Despite the law, the NYPD still uses sealed arrests to conduct investigations and make cases, the lawyers say, and even uses photographs from sealed arrests in virtual line-ups to identify suspects. In a motion filed last week, the public defense lawyers included redacted quotes from a training document they said shows that the police department goes so far as to teach its own officers to access sealed arrest records. The NYPD and the city have mounted a legal fight to keep most of the document secret, away from the public eye.
The stakes have only grown since the privacy law was passed nearly 50 years ago. As arrest records have become digitized and the NYPD’s use of dozens of interconnecting databases puts records at every officer’s fingertips through a few clicks on a smartphone app, the potential for abuse has grown exponentially. The NYPD has conceded that officers have access through at least 14 databases to some 6 million sealed arrests, affecting at least 3.5 million people.
In 1976, when the law passed, it was hailed by state lawmakers from across the political spectrum as a necessary and overdue measure to uphold the presumption of innocence. “No individual should suffer adverse consequences merely on the basis of an accusation, unless the charges were ultimately sustained in a court of law,” then-Gov. Hugh Carey wrote when he signed the law.
The law still allows law enforcement agencies to access sealed arrest records if they can persuade a court that doing so is necessary. It also requires the police to destroy or give back identifying information like photographs and fingerprints associated with sealed arrests.
The NYPD clearly understood the implications of the law when it was being considered, and the department was one of the few voices arguing against it. “The provision that the records would be made available to a law enforcement agency upon motion, is impractical and unwise,” an NYPD official wrote in opposition to the law. “Speedy investigations produce the best results, and requiring police officers to get orders to look at records may hinder the investigations.”
When the law was enacted anyway, and subsequently expanded, the NYPD’s response was to consistently defy it, lawyers in the class action contend. An NYPD spokesperson declined to answer questions or provide any information to The Intercept about its training and practices with regard to sealed arrests.
In court, lawyers from the New York City Law Department, which represents the city and the NYPD, don’t deny that they’re accessing the records the law says should be sealed. Instead, they’ve argued that the law actually allows police to access sealed records without a court order. Judge Alexander Tisch rejected those arguments outright in a 2019 ruling, finding that NYPD is, in fact, bound by the law and that if the department “were seeking sealed information for an investigation, it would have to make an application to the court.”
Even after the judge ruled that the NYPD is indeed bound by the law, the NYPD continues to break it, accessing sealed arrest records without court order, public defenders say.
In an effort to put an end to this, lawyers for the class filed a motion last week asking for a preliminary injunction to require the department to comply with the law, instructing officers that they are not allowed to access sealed arrest records without a court order and, significantly, directing the department to stop making sealed arrest data easily available to officers through the network of police databases.
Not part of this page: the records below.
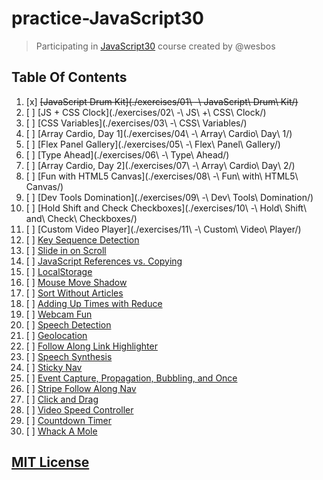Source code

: # practice-JavaScript30

> Participating in [JavaScript30](https://javascript30.com) course created by @wesbos

## Table Of Contents

1. [x] ~~[JavaScript Drum Kit](./exercises/01\ -\ JavaScript\ Drum\ Kit/)~~
2. [ ] [JS + CSS Clock](./exercises/02\ -\ JS\ +\ CSS\ Clock/)
3. [ ] [CSS Variables](./exercises/03\ -\ CSS\ Variables/)
4. [ ] [Array Cardio, Day 1](./exercises/04\ -\ Array\ Cardio\ Day\ 1/)
5. [ ] [Flex Panel Gallery](./exercises/05\ -\ Flex\ Panel\ Gallery/)
6. [ ] [Type Ahead](./exercises/06\ -\ Type\ Ahead/)
7. [ ] [Array Cardio, Day 2](./exercises/07\ -\ Array\ Cardio\ Day\ 2/)
8. [ ] [Fun with HTML5 Canvas](./exercises/08\ -\ Fun\ with\ HTML5\ Canvas/)
9. [ ] [Dev Tools Domination](./exercises/09\ -\ Dev\ Tools\ Domination/)
10. [ ] [Hold Shift and Check Checkboxes](./exercises/10\ -\ Hold\ Shift\ and\ Check\ Checkboxes/)
11. [ ] [Custom Video Player](./exercises/11\ -\ Custom\ Video\ Player/)
12. [ ] [Key Sequence Detection](#)
13. [ ] [Slide in on Scroll](#)
14. [ ] [JavaScript References vs. Copying](#)
15. [ ] [LocalStorage](#)
16. [ ] [Mouse Move Shadow](#)
17. [ ] [Sort Without Articles](#)
18. [ ] [Adding Up Times with Reduce](#)
19. [ ] [Webcam Fun](#)
20. [ ] [Speech Detection](#)
21. [ ] [Geolocation](#)
22. [ ] [Follow Along Link Highlighter](#)
23. [ ] [Speech Synthesis](#)
24. [ ] [Sticky Nav](#)
25. [ ] [Event Capture, Propagation, Bubbling, and Once](#)
26. [ ] [Stripe Follow Along Nav](#)
27. [ ] [Click and Drag](#)
28. [ ] [Video Speed Controller](#)
29. [ ] [Countdown Timer](#)
30. [ ] [Whack A Mole](#)

## [MIT License](LICENSE)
The motion also made public the existence of sealed evidence that city lawyers and the NYPD are attempting to keep secret from the public.
As part of discovery in the case, lawyers for the class had asked the NYPD for any materials the department uses to train officers on the subject. City lawyers initially refused to turn over training materials, arguing that the training actually amounted to privileged legal communications between officers and their lawyers. The judge on the case found that claim meritless and compelled the NYPD to turn over the training as part of discovery in the lawsuit. City lawyers, however, would only do so under seal, which means that although lawyers for the class are now able to see the training materials, neither their clients nor the public at large are able to.
The class lawyers’ motion filed last week, while redacting from the public quotations of the training, makes clear that the trainings contain “misstatements of black letter law,” telling officers that they are allowed to access sealed arrests without a court order, in violation of the law.
“We’re not allowed at this point to tell you what’s in the trainings, but I can tell you that the trainings give directions that are contrary to the law,” Jain, the Bronx Defenders lawyer, told The Intercept. “We also know that the NYPD gives officers access to millions of field arrest records that they are not supposed to have access to. That systemic violation of rights affects a huge class of over 3.5 million people. And right now, none of those class members are able to see that training document that is telling officers how to how to access records that are private records. People have a right to that transparency.”